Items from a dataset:

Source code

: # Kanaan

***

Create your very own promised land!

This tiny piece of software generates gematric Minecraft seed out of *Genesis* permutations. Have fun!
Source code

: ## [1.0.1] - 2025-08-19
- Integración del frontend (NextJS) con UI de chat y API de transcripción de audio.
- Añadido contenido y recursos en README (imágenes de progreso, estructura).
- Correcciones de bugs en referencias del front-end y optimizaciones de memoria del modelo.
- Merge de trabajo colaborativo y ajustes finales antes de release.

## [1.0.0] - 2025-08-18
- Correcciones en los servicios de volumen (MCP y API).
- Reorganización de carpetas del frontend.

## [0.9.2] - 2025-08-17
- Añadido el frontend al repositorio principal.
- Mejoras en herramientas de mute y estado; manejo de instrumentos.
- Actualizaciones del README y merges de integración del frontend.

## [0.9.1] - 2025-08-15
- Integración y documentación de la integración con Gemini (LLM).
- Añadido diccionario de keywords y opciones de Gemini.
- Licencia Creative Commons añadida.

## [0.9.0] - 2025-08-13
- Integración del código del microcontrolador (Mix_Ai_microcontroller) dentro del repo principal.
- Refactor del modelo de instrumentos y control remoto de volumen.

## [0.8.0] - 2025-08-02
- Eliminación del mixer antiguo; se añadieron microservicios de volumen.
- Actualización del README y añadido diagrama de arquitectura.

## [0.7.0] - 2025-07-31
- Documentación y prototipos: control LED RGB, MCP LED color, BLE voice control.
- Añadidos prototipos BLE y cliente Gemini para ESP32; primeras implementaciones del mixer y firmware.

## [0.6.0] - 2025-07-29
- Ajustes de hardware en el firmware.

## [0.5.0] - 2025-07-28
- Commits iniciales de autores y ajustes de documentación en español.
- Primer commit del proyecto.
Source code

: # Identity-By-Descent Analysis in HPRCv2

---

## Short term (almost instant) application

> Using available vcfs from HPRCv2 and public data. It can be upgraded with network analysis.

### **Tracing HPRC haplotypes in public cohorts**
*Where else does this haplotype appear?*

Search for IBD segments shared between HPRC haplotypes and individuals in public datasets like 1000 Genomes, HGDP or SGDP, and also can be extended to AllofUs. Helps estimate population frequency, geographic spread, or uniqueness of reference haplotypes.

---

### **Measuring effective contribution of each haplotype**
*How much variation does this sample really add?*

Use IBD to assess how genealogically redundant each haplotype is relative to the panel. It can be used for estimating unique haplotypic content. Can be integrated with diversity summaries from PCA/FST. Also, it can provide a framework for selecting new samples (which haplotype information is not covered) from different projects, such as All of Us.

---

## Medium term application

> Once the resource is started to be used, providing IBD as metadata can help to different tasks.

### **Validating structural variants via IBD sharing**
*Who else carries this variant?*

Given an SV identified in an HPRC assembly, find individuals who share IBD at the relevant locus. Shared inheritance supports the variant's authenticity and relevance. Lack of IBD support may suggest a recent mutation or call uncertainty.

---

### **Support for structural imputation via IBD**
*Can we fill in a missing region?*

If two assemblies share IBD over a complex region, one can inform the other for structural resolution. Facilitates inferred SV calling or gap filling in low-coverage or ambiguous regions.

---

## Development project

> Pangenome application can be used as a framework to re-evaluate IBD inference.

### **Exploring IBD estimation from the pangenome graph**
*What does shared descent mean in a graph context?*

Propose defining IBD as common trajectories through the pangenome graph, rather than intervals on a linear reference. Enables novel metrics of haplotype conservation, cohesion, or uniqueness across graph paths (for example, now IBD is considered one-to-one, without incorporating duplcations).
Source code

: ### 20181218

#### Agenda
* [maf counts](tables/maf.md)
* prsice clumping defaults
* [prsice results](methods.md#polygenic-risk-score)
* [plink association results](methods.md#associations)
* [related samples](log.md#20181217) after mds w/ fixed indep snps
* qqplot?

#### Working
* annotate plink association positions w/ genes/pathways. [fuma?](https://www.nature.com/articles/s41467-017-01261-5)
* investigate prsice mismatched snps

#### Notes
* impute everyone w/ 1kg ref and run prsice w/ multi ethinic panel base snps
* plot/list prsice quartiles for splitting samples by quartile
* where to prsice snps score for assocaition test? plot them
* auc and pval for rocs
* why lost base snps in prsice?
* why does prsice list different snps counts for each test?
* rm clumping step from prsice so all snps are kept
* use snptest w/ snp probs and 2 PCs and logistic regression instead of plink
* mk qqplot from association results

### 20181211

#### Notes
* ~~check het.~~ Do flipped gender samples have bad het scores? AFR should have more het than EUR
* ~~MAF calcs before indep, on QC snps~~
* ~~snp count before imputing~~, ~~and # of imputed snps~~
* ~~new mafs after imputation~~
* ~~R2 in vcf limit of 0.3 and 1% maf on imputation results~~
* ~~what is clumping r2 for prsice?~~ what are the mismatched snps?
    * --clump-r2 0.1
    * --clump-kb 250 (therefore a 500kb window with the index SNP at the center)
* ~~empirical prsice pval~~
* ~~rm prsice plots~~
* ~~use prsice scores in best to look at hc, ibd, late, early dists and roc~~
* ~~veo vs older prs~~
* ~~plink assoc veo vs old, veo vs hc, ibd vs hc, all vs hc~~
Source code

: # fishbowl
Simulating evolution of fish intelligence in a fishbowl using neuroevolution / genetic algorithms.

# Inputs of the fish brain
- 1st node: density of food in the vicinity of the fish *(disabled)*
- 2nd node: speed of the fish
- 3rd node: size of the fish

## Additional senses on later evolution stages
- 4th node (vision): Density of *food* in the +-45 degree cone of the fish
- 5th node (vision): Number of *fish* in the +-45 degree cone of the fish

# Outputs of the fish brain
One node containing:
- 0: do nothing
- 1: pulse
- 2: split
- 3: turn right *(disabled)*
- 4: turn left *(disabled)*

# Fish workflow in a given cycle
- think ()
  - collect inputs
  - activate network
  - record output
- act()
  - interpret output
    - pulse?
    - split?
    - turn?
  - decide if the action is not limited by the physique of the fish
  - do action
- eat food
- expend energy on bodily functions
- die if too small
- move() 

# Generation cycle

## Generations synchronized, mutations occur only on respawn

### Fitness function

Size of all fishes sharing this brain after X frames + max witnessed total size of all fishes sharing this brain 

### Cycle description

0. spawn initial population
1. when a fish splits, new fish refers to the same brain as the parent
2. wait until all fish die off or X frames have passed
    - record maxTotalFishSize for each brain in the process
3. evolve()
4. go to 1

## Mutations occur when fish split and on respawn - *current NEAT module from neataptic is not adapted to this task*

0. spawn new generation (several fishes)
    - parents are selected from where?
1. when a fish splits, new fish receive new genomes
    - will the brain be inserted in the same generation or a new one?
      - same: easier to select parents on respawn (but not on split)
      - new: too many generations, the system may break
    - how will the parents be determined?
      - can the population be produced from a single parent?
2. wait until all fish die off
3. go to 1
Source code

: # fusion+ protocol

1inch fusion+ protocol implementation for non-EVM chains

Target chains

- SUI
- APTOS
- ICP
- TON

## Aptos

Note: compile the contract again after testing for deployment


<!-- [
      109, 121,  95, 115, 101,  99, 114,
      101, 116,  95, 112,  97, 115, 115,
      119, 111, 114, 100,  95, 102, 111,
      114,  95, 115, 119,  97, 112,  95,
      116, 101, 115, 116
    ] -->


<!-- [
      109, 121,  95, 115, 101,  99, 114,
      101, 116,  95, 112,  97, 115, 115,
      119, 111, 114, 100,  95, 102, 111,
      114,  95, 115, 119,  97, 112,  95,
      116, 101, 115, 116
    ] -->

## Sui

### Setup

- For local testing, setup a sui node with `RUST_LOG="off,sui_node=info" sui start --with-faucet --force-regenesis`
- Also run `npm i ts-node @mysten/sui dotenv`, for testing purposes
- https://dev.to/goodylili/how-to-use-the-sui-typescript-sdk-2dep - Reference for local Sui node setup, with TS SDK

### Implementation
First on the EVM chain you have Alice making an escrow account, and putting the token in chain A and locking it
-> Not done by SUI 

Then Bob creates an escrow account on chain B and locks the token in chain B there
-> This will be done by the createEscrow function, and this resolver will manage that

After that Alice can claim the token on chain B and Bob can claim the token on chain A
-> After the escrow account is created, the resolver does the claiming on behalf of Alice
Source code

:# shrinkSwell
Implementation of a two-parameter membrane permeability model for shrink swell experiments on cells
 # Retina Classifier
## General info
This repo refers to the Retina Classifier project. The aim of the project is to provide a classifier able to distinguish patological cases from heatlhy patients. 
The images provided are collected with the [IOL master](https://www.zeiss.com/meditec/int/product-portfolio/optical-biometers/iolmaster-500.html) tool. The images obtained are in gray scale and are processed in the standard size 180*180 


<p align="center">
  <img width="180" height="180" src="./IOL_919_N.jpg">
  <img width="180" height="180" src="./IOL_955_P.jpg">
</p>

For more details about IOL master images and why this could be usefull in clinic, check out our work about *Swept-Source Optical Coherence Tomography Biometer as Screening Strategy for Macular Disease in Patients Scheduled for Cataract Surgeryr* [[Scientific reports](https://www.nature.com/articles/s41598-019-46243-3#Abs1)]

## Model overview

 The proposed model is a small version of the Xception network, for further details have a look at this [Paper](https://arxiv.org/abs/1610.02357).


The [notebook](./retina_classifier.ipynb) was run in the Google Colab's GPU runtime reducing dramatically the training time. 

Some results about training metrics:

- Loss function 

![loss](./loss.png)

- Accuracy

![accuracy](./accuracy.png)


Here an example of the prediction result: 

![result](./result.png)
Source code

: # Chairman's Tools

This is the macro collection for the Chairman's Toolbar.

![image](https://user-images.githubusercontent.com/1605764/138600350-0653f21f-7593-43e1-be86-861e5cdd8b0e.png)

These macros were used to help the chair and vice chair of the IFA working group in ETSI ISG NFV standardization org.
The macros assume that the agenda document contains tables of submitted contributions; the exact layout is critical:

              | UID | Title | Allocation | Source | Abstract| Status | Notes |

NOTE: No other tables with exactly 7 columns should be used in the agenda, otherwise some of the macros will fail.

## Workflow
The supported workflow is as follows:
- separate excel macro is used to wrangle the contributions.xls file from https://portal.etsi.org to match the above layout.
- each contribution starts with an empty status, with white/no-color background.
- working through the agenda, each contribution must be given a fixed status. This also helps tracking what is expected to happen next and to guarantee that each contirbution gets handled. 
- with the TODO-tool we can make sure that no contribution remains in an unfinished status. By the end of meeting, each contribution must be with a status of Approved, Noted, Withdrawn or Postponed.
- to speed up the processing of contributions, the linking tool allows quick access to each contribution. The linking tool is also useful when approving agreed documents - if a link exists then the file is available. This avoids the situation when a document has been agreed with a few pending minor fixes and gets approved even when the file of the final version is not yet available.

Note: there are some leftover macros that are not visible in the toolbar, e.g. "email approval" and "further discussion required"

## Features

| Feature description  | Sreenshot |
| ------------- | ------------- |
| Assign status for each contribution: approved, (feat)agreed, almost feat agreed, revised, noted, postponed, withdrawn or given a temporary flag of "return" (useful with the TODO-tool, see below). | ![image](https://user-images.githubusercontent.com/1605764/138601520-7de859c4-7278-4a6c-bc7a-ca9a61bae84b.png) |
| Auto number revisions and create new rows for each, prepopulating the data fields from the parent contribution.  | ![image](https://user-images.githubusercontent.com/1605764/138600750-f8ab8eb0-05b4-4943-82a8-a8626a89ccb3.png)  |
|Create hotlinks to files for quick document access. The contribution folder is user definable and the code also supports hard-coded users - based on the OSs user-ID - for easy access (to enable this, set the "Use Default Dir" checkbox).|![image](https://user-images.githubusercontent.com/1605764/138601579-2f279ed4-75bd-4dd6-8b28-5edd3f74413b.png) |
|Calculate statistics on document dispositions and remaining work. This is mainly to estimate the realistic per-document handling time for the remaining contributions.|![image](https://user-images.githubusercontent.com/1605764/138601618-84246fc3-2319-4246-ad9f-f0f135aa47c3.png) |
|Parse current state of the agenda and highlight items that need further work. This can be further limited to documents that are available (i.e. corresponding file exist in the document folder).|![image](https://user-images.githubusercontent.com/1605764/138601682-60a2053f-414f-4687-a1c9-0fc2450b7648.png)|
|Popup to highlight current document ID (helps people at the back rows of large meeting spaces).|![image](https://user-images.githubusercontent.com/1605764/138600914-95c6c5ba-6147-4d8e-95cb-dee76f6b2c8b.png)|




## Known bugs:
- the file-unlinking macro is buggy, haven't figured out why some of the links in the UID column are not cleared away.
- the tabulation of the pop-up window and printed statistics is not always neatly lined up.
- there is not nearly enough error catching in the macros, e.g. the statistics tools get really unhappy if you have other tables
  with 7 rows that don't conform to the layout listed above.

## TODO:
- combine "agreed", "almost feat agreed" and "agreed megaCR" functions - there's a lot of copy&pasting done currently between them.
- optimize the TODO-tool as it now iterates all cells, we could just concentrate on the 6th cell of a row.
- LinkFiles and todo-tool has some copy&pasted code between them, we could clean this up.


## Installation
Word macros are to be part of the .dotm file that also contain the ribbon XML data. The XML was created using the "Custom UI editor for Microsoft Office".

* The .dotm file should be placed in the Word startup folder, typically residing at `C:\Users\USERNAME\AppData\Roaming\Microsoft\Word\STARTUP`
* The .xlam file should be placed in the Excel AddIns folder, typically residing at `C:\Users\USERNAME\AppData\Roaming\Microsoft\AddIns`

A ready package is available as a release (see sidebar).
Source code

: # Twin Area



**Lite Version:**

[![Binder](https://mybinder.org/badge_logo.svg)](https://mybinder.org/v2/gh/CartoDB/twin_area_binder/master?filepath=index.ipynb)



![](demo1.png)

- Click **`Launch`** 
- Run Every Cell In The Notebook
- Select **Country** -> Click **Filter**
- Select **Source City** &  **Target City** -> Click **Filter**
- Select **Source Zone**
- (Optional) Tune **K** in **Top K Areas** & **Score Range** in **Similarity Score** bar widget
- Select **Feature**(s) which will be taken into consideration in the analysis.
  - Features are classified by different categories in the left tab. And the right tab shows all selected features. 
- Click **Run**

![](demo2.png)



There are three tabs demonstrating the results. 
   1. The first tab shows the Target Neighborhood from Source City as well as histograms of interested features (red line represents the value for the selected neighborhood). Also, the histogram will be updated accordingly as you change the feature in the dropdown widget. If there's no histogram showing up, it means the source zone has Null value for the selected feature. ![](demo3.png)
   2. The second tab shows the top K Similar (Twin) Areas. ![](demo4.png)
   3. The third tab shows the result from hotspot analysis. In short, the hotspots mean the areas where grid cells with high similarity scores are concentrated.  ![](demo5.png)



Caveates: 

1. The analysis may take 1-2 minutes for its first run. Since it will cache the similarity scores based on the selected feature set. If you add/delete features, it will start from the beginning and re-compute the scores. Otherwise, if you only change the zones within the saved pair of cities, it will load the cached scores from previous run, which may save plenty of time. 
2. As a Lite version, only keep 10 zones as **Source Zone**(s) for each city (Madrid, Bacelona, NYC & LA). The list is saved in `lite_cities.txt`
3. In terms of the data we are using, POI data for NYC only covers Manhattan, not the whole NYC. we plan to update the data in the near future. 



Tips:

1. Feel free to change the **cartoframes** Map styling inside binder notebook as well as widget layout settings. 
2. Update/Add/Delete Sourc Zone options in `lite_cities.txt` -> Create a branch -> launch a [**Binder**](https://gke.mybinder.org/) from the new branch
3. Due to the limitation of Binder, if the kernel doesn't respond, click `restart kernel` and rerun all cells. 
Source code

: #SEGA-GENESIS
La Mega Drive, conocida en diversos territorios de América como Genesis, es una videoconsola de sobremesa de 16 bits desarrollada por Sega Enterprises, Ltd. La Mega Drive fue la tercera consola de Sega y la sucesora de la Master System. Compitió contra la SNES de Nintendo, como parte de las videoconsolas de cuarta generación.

TASK DIRECTIONS
Go to the line with "- Ajustes de hardware en el firmware." in the entries above and repeat every line from there through the line with "this haplotype appear?*", exactly and with no other text.

RESULT OF THIS TASK
- Ajustes de hardware en el firmware.

## [0.5.0] - 2025-07-28
- Commits iniciales de autores y ajustes de documentación en español.
- Primer commit del proyecto.
Source code

: # Identity-By-Descent Analysis in HPRCv2

---

## Short term (almost instant) application

> Using available vcfs from HPRCv2 and public data. It can be upgraded with network analysis.

### **Tracing HPRC haplotypes in public cohorts**
*Where else does this haplotype appear?*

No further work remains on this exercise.